These reports indicated that elevated ROS production is one of the causative factors of recurrent epithelial damage in fibrotic lungs. Therefore, SPARC may be involved in epithe etc lial cell injury through enhanced H2O2 production from activated fibroblasts. This hypothesis is supported by our results indicating that knockdown of SPARC expression level by siRNA mitigated the decrease in viability of A549 epithelial cells in coculture with TGF B stimulated fibro blasts. This reduction in A549 cell viability was alleviated in the presence of NAC. In addition, interference with SPARC expression by siRNA reduced H2O2 release from fi broblasts treated with TGF B. SPARC has been shown to play an important role in ECM accumulation.

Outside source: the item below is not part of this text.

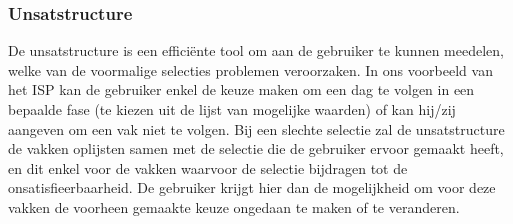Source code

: \subsubsection{Unsatstructure}
De unsatstructure is een effici\"{e}nte tool om aan de gebruiker te kunnen meedelen, welke van de voormalige selecties problemen veroorzaken. In ons voorbeeld van het ISP kan de gebruiker enkel de keuze maken om een dag te volgen in een bepaalde fase (te kiezen uit de lijst van mogelijke waarden) of kan hij/zij aangeven om een vak niet te volgen. 
Bij een slechte selectie zal de unsatstructure de vakken oplijsten samen met de selectie die de gebruiker ervoor gemaakt heeft, en dit enkel voor de vakken waarvoor de selectie bijdragen tot de onsatisfieerbaarheid. De gebruiker krijgt hier dan de mogelijkheid om voor deze vakken de voorheen gemaakte keuze ongedaan te maken of te veranderen.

In addition to this role of SPARC in the pathogenesis of fibrosis, our findings indicated a possible contribution of SPARC to epithelial cell damage through regulation of ROS production. We demonstrated the involvement of ILK in the mech anism underlying enhanced ROS production by SPARC, which was supported by a number of observations. First, knockdown of SPARC with siRNA diminished ILK activa tion in TGF B stimulated fibroblasts. Second, siRNA against ILK significantly reduced extracellular H2O2 generation in TGF B stimulated fibroblasts. Our findings were consistent with those of previous studies indicating that SPARC activates ILK in fibroblasts and that activation of ILK by high pressure leads to ROS produc tion in vessels through Rac 1 mediated NAD H oxidase activation.

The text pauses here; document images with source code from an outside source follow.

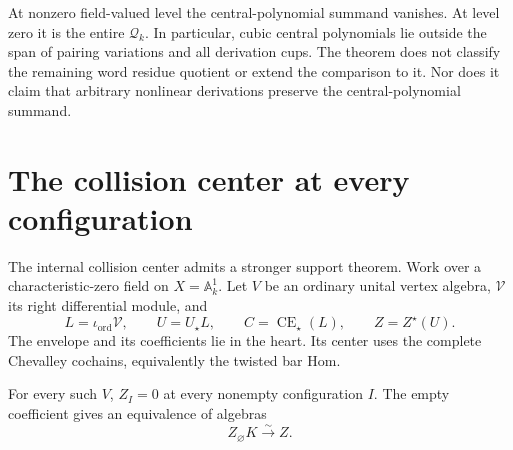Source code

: At nonzero field-valued
level the central-polynomial
summand vanishes. At
level zero it is the
entire $\mathcal Q_k$.
In particular, cubic
central polynomials lie
outside the span of
pairing variations and
all derivation cups.
The theorem does not
classify the remaining
word residue quotient or
extend the comparison
to it. Nor does it claim
that arbitrary nonlinear
derivations preserve the
central-polynomial summand.

\section{The collision center at every configuration}
\label{v4-arith:centers:sec:all-configurations}

The internal collision center admits
a stronger support theorem. Work
over a characteristic-zero field on
$X=\mathbb A^1_k$. Let $V$ be an
ordinary unital vertex algebra,
$\mathscr V$ its right differential
module, and
\[
 L=\iota_{\mathrm{ord}}\mathscr V,\qquad
 U=U_\star L,\qquad
 C=\operatorname{CE}_\star(L),\qquad
 Z=Z^\star(U).
\]
The envelope and its coefficients
lie in the heart. Its center uses
the complete Chevalley cochains,
equivalently the twisted bar Hom.

\begin{theorem}\label{v4-arith:centers:thm:empty-support}
For every such $V$,
$Z_I=0$ at every nonempty
configuration $I$. The empty
coefficient gives an equivalence
of algebras
\[
 Z_\varnothing K\xrightarrow{\sim}Z.
\]
\end{theorem}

In isolated cardiomyocytes, ILK is activated by stromal cell derived factor 1 and is necessary for SDF 1 triggered activation of Rac 1, NAD H oxidase, and release of ROS. ILK interacts with the cytoplasmic domain of the integrin B1/B3 subunits, which is important for cell adhesion, differentiation, and survival. Blocking of SPARC integrin Brefeldin_A B1 interaction by function blocking anti integrin B1 antibody impairs ILK activation, suggesting that SPARC ILK signaling is mediated at least in part by integrin B1. NADPH oxidase family of proteins is comprised of five members, including NADPH oxidase 1 to 5. In the present study, knockdown of NOX4 using siRNA almost completely blocked TGF B induced H2O2 production in HFL 1 cells, suggesting NOX4 is a major NADPH oxidase involved in TGF B induced H2O2 production. It has been known that NOX4 is a constitutively active NADPH oxidase isoform and NOX4 activity is regulated, at least in part, at the transcriptional level. NOX4 expression is increased by TGF B stimulation in fibroblasts. Consistent with these reports, our study showed that NOX4 was upre gulated by TGF B in inhibitor price HFL 1 cells.